## [Prompt]
Exactly the lines from the line containing "to ensure equal" through the last line of the entries below should appear in the answer, reproduced verbatim.

[Dataset entries]
'''

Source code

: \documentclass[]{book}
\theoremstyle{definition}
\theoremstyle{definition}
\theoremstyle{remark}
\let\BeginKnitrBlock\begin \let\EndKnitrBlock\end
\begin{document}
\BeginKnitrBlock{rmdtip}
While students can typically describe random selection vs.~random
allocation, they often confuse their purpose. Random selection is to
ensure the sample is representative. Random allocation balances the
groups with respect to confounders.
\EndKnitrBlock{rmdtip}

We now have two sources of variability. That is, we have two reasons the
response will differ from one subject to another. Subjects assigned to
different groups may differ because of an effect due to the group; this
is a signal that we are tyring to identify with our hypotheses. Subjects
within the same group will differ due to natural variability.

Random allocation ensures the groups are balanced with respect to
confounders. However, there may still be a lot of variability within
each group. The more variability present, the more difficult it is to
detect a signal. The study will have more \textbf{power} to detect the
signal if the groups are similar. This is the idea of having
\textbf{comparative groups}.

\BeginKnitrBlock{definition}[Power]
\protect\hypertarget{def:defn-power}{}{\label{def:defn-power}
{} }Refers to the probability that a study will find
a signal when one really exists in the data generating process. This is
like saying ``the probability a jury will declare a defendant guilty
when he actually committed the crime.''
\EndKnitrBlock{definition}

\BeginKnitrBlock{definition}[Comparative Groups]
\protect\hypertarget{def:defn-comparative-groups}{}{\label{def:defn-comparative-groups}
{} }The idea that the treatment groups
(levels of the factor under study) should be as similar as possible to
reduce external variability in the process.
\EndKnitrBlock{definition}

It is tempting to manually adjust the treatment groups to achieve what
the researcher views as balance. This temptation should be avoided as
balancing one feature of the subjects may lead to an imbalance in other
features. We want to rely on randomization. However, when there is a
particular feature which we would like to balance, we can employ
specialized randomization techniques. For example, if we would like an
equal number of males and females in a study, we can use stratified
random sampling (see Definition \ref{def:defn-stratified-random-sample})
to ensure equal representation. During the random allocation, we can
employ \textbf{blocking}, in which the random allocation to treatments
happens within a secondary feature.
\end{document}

'''

## [Answer below]
to ensure equal representation. During the random allocation, we can
employ \textbf{blocking}, in which the random allocation to treatments
happens within a secondary feature.
\end{document}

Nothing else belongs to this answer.